▸ Task brief
Whenever the word "Blog" appears in a line of the data below, copy that line.

[Input data — start]

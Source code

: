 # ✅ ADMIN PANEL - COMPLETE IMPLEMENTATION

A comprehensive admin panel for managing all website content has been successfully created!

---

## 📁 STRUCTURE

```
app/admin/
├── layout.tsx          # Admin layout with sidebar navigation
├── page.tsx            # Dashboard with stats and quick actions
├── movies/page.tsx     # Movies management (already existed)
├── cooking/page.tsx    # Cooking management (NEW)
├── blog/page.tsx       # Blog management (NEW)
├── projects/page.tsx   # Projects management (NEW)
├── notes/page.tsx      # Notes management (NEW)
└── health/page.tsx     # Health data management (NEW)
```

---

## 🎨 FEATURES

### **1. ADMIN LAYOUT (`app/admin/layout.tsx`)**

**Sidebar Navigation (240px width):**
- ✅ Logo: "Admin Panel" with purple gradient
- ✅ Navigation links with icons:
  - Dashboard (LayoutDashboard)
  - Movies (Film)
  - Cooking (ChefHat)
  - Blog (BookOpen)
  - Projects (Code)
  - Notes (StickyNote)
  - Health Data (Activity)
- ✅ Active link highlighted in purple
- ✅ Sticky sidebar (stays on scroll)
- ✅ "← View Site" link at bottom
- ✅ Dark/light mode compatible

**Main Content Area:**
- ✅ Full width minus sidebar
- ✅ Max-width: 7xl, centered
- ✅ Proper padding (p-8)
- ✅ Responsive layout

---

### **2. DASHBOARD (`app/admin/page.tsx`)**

[Input data — finish]

▸ Answer for the task
├── blog/page.tsx       # Blog management (NEW)
  - Blog (BookOpen)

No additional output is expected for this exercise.